→ **Task to carry out**:
From start to finish, set down the entries below exactly, leaving out the pictures.

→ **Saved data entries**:
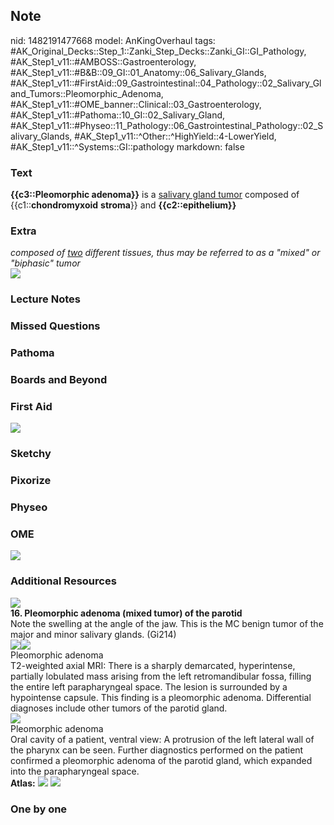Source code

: ## Note
nid: 1482191477668
model: AnKingOverhaul
tags: #AK_Original_Decks::Step_1::Zanki_Step_Decks::Zanki_GI::GI_Pathology, #AK_Step1_v11::#AMBOSS::Gastroenterology, #AK_Step1_v11::#B&B::09_GI::01_Anatomy::06_Salivary_Glands, #AK_Step1_v11::#FirstAid::09_Gastrointestinal::04_Pathology::02_Salivary_Gland_Tumors::Pleomorphic_Adenoma, #AK_Step1_v11::#OME_banner::Clinical::03_Gastroenterology, #AK_Step1_v11::#Pathoma::10_GI::02_Salivary_Gland, #AK_Step1_v11::#Physeo::11_Pathology::06_Gastrointestinal_Pathology::02_Salivary_Glands, #AK_Step1_v11::^Other::^HighYield::4-LowerYield, #AK_Step1_v11::^Systems::GI::pathology
markdown: false

### Text
<div>
  <b>{{c3::Pleomorphic adenoma}}</b> is a <u>salivary gland
  tumor</u> composed of {{c1::<b>chondromyxoid</b> <b>stroma</b>}}
  and <b>{{c2::epithelium}}</b>
</div>

### Extra
<div>
  <i>composed of <u>two</u> different tissues, thus may be referred
  to as a "mixed" or "biphasic" tumor</i>
</div>
<div><img src="paste-160043366351064.jpg"></div>

### Lecture Notes


### Missed Questions


### Pathoma


### Boards and Beyond


### First Aid
<img src="tmp4YcOog.png">

### Sketchy


### Pixorize


### Physeo


### OME
<div class="ome-widget">
  <a href=
  "https://onlinemeded.org/spa/gastroenterology?ref=anki"><img src=
  "_OME_AnkiFlashcards_Topic_1.png"></a>
</div>

### Additional Resources
<img src="paste-b315248d717243078d54d46b27b1362b79998c14.jpg">
<div>
  <div>
    <b>16. Pleomorphic adenoma (mixed tumor) of the parotid</b>
  </div>
  <div>
    Note the swelling at the angle of the jaw. This is the MC
    benign tumor of the major and minor salivary glands. (Gi214)
  </div>
</div>
<div>
  <img src="big_517be8d472297.jpg"><img src="517be8d472297.jpg">
  <div>
    <div>
      <div>
        Pleomorphic adenoma
      </div>
    </div>
    <div>
      <div>
        <div>
          T2-weighted axial MRI: There is a sharply demarcated,
          hyperintense, partially lobulated mass arising from the
          left retromandibular fossa, filling the entire left
          parapharyngeal space. The lesion is surrounded by a
          hypointense capsule. This finding is a pleomorphic
          adenoma. Differential diagnoses include other tumors of
          the parotid gland.
        </div>
      </div>
    </div>
  </div>
  <div><img src="big_517be8d4e76dc.jpg"></div>
  <div>
    <div>
      <div>
        Pleomorphic adenoma
      </div>
    </div>
    <div>
      <div>
        <div>
          Oral cavity of a patient, ventral view: A protrusion of
          the left lateral wall of the pharynx can be seen. Further
          diagnostics performed on the patient confirmed a
          pleomorphic adenoma of the parotid gland, which expanded
          into the parapharyngeal space.
        </div>
      </div>
    </div>
  </div>
</div><b>Atlas:</b> <img src="tmpsGBugK.png"> <img src=
"tmpWSS_ua.png">

### One by one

→ **Written answer**:
Source code

: ## Note
nid: 1482191477668
model: AnKingOverhaul
tags: #AK_Original_Decks::Step_1::Zanki_Step_Decks::Zanki_GI::GI_Pathology, #AK_Step1_v11::#AMBOSS::Gastroenterology, #AK_Step1_v11::#B&B::09_GI::01_Anatomy::06_Salivary_Glands, #AK_Step1_v11::#FirstAid::09_Gastrointestinal::04_Pathology::02_Salivary_Gland_Tumors::Pleomorphic_Adenoma, #AK_Step1_v11::#OME_banner::Clinical::03_Gastroenterology, #AK_Step1_v11::#Pathoma::10_GI::02_Salivary_Gland, #AK_Step1_v11::#Physeo::11_Pathology::06_Gastrointestinal_Pathology::02_Salivary_Glands, #AK_Step1_v11::^Other::^HighYield::4-LowerYield, #AK_Step1_v11::^Systems::GI::pathology
markdown: false

### Text
<div>
  <b>{{c3::Pleomorphic adenoma}}</b> is a <u>salivary gland
  tumor</u> composed of {{c1::<b>chondromyxoid</b> <b>stroma</b>}}
  and <b>{{c2::epithelium}}</b>
</div>

### Extra
<div>
  <i>composed of <u>two</u> different tissues, thus may be referred
  to as a "mixed" or "biphasic" tumor</i>
</div>
<div><img src="paste-160043366351064.jpg"></div>

### Lecture Notes


### Missed Questions


### Pathoma


### Boards and Beyond


### First Aid
<img src="tmp4YcOog.png">

### Sketchy


### Pixorize


### Physeo


### OME
<div class="ome-widget">
  <a href=
  "https://onlinemeded.org/spa/gastroenterology?ref=anki"><img src=
  "_OME_AnkiFlashcards_Topic_1.png"></a>
</div>

### Additional Resources
<img src="paste-b315248d717243078d54d46b27b1362b79998c14.jpg">
<div>
  <div>
    <b>16. Pleomorphic adenoma (mixed tumor) of the parotid</b>
  </div>
  <div>
    Note the swelling at the angle of the jaw. This is the MC
    benign tumor of the major and minor salivary glands. (Gi214)
  </div>
</div>
<div>
  <img src="big_517be8d472297.jpg"><img src="517be8d472297.jpg">
  <div>
    <div>
      <div>
        Pleomorphic adenoma
      </div>
    </div>
    <div>
      <div>
        <div>
          T2-weighted axial MRI: There is a sharply demarcated,
          hyperintense, partially lobulated mass arising from the
          left retromandibular fossa, filling the entire left
          parapharyngeal space. The lesion is surrounded by a
          hypointense capsule. This finding is a pleomorphic
          adenoma. Differential diagnoses include other tumors of
          the parotid gland.
        </div>
      </div>
    </div>
  </div>
  <div><img src="big_517be8d4e76dc.jpg"></div>
  <div>
    <div>
      <div>
        Pleomorphic adenoma
      </div>
    </div>
    <div>
      <div>
        <div>
          Oral cavity of a patient, ventral view: A protrusion of
          the left lateral wall of the pharynx can be seen. Further
          diagnostics performed on the patient confirmed a
          pleomorphic adenoma of the parotid gland, which expanded
          into the parapharyngeal space.
        </div>
      </div>
    </div>
  </div>
</div><b>Atlas:</b> <img src="tmpsGBugK.png"> <img src=
"tmpWSS_ua.png">

### One by one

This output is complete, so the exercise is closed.